__What you need to do__:
Go through the records line by line. Report how many lines contain "calibration", with nothing else.

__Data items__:
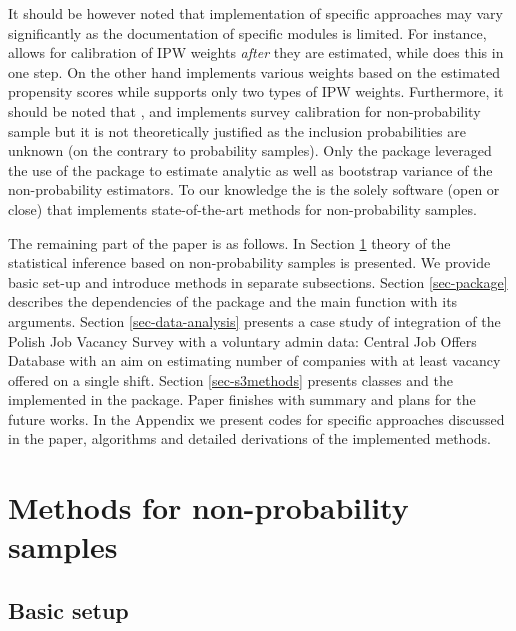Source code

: \documentclass[
]{jss}
\begin{document}
It should be however noted that implementation of specific approaches
may vary significantly as the documentation of specific modules is
limited. For instance,  allows for calibration of IPW
weights \textit{after} they are estimated, while  does
this in one step. On the other hand  implements various
weights based on the estimated propensity scores while 
supports only two types of IPW weights. Furthermore, it should be noted
that ,  and  implements survey
calibration for non-probability sample but it is not theoretically
justified as the inclusion probabilities are unknown (on the contrary to
probability samples). Only the  package leveraged the
use of the  package to estimate analytic as well as
bootstrap variance of the non-probability estimators. To our knowledge
the  is the solely software (open or close) that
implements state-of-the-art methods for non-probability samples.

The remaining part of the paper is as follows. In Section
\ref{sec-methods} theory of the statistical inference based on
non-probability samples is presented. We provide basic set-up and
introduce methods in separate subsections. Section \ref{sec-package}
describes the dependencies of the package and the main function with its
arguments. Section \ref{sec-data-analysis} presents a case study of
integration of the Polish Job Vacancy Survey with a voluntary admin
data: Central Job Offers Database with an aim on estimating number of
companies with at least vacancy offered on a single shift. Section
\ref{sec-s3methods} presents classes and the 
implemented in the package. Paper finishes with summary and plans for
the future works. In the Appendix we present codes for specific
approaches discussed in the paper, algorithms and detailed derivations
of the implemented methods.

\section{Methods for non-probability samples}\label{sec-methods}

\subsection{Basic setup}\label{basic-setup}
\end{document}
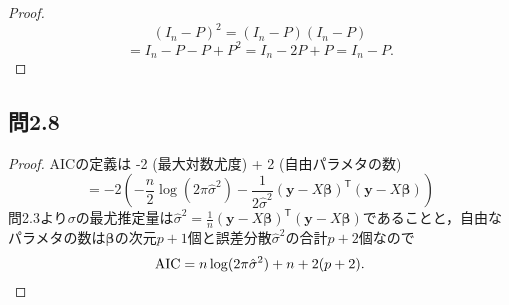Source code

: \documentclass[pdflatex,ja=standard]{bxjsarticle}
\begin{document}
\begin{proof}
\begin{equation}
(I_n - P)^2 = (I_n - P) (I_n - P)
\end{equation}
\begin{equation}
= I_n - P - P + P^2 = I_n - 2P + P = I_n - P.
\end{equation}
\end{proof}

\subsection*{問2.8}
\begin{proof}
AICの定義は -2 (最大対数尤度) + 2 (自由パラメタの数)
\begin{equation}
= -2 \left( - \frac{n}{2} \log (2 \pi \hat{\sigma}^2) - \frac{1}{2 \hat{\sigma}^2} (\bm{y} - X \bm{\beta})^{\mathsf{T}} (\bm{y} - X \bm{\beta}) \right)
\end{equation}
問2.3より$\sigma$の最尤推定量は$\hat{\sigma}^2 = \frac{1}{n} (\bm{y} - X \bm{\beta})^{\mathsf{T}} (\bm{y} - X \bm{\beta})$であることと，自由なパラメタの数は$\bm{\beta}$の次元$p+1$個と誤差分散$\hat{\sigma}^2$の合計$p+2$個なので
\begin{equation}
{\rm AIC} = n \log (2 \pi \hat{\sigma}^2) + n + 2(p + 2).
\end{equation}
\end{proof}
\end{document}
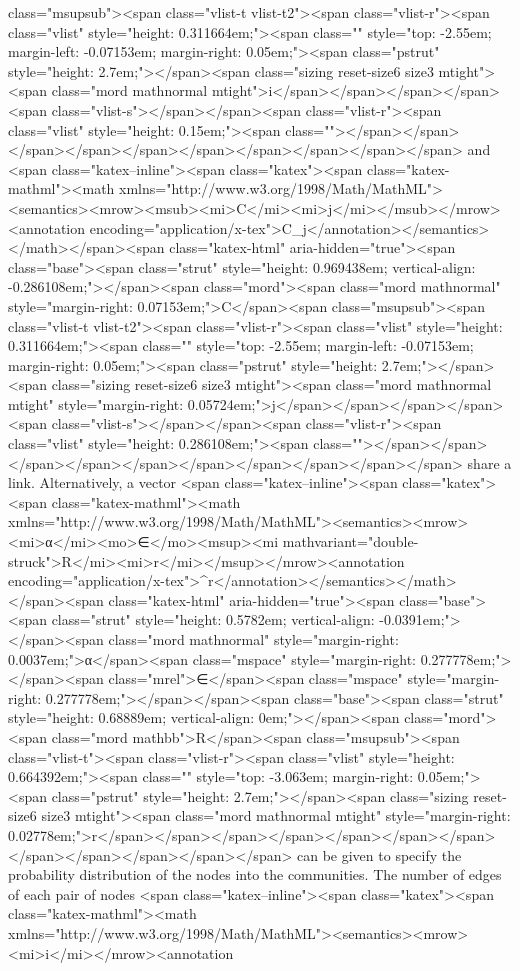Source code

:class="msupsub"><span class="vlist-t vlist-t2"><span class="vlist-r"><span class="vlist" style="height: 0.311664em;"><span class="" style="top: -2.55em; margin-left: -0.07153em; margin-right: 0.05em;"><span class="pstrut" style="height: 2.7em;"></span><span class="sizing reset-size6 size3 mtight"><span class="mord mathnormal mtight">i</span></span></span></span><span class="vlist-s">​</span></span><span class="vlist-r"><span class="vlist" style="height: 0.15em;"><span class=""></span></span></span></span></span></span></span></span></span></span> and <span class="katex--inline"><span class="katex"><span class="katex-mathml"><math xmlns="http://www.w3.org/1998/Math/MathML"><semantics><mrow><msub><mi>C</mi><mi>j</mi></msub></mrow><annotation encoding="application/x-tex">C_j</annotation></semantics></math></span><span class="katex-html" aria-hidden="true"><span class="base"><span class="strut" style="height: 0.969438em; vertical-align: -0.286108em;"></span><span class="mord"><span class="mord mathnormal" style="margin-right: 0.07153em;">C</span><span class="msupsub"><span class="vlist-t vlist-t2"><span class="vlist-r"><span class="vlist" style="height: 0.311664em;"><span class="" style="top: -2.55em; margin-left: -0.07153em; margin-right: 0.05em;"><span class="pstrut" style="height: 2.7em;"></span><span class="sizing reset-size6 size3 mtight"><span class="mord mathnormal mtight" style="margin-right: 0.05724em;">j</span></span></span></span><span class="vlist-s">​</span></span><span class="vlist-r"><span class="vlist" style="height: 0.286108em;"><span class=""></span></span></span></span></span></span></span></span></span></span> share a link. Alternatively, a vector <span class="katex--inline"><span class="katex"><span class="katex-mathml"><math xmlns="http://www.w3.org/1998/Math/MathML"><semantics><mrow><mi>α</mi><mo>∈</mo><msup><mi mathvariant="double-struck">R</mi><mi>r</mi></msup></mrow><annotation encoding="application/x-tex">\alpha \in {}^r</annotation></semantics></math></span><span class="katex-html" aria-hidden="true"><span class="base"><span class="strut" style="height: 0.5782em; vertical-align: -0.0391em;"></span><span class="mord mathnormal" style="margin-right: 0.0037em;">α</span><span class="mspace" style="margin-right: 0.277778em;"></span><span class="mrel">∈</span><span class="mspace" style="margin-right: 0.277778em;"></span></span><span class="base"><span class="strut" style="height: 0.68889em; vertical-align: 0em;"></span><span class="mord"><span class="mord mathbb">R</span><span class="msupsub"><span class="vlist-t"><span class="vlist-r"><span class="vlist" style="height: 0.664392em;"><span class="" style="top: -3.063em; margin-right: 0.05em;"><span class="pstrut" style="height: 2.7em;"></span><span class="sizing reset-size6 size3 mtight"><span class="mord mathnormal mtight" style="margin-right: 0.02778em;">r</span></span></span></span></span></span></span></span></span></span></span></span> can be given to specify the probability distribution of the nodes into the communities. The number of edges of each pair of nodes <span class="katex--inline"><span class="katex"><span class="katex-mathml"><math xmlns="http://www.w3.org/1998/Math/MathML"><semantics><mrow><mi>i</mi></mrow><annotation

__Output of the task__:
2